Changing the Institutional Culture Unit 2 A: page 11 of 27
 

 

 

 

Change the faculty member’s view of what faculty members do

Under the aegis of SOTL, employ administrative resources to acknowledge and reward a fuller range of faculty work.

Expand the range of activities that get rewarded

Many campuses have faculty who have done scholarship of teaching for years. However, nobody necessarily knows who they are if such scholarship does not count in reward systems. In this campus example, small grants ($1000) were offered at the start of the SOTL initiative for scholars of teaching to present work already completed or well underway. These unusual “presentation” grants for work that may have already been done made existing scholars and their projects visible campus-wide as models. Later conventional “research” grants to undertake new investigative projects were offered.
Many campuses already have small grant programs. These can be tweaked to foster SOTL. A spin-off benefit can be greater productivity for a given institutional investment in grants; e.g. a grant that was previously to implement a teaching innovation will, as a SOTL project, also require data-gathering and analysis to assess the effect of the innovation as well as dissemination of results to peers.

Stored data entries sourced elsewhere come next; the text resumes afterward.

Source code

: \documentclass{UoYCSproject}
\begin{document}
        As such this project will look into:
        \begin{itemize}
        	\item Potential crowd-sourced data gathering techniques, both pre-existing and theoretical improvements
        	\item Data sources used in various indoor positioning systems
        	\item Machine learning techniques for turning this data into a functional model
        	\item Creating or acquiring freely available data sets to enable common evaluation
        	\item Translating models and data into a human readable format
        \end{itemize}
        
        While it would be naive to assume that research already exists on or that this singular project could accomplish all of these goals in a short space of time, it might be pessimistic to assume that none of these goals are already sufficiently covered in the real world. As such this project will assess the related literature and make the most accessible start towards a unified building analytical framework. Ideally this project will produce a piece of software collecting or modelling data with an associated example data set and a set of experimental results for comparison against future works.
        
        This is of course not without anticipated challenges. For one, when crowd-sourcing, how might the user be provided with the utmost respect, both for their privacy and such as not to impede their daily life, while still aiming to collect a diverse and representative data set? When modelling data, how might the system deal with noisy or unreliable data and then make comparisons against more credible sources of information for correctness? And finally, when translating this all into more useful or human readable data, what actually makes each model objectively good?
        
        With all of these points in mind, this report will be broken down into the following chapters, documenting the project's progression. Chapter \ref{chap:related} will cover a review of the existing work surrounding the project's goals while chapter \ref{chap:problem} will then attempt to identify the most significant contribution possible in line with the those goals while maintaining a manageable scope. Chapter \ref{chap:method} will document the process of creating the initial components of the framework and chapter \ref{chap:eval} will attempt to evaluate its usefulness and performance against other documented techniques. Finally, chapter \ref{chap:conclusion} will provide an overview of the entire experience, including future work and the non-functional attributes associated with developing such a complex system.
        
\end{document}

Expand the range of rewards

Opportunities to present their work to large interdisciplinary audiences in high profile campus-wide events; to have their abstracts, biographical sketches, and photographs widely disseminated; and to experience the support and confidence of the central administration proved enough reward to some faculty members for them to offer themselves as SOTL presenters(without grants). For some faculty members, finding a community that valued their work to improve teaching and that helped them find opportunities for professional growth and recognition beyond the campus and beyond opportunities available in their departmental and disciplinary cultures also proved rewarding.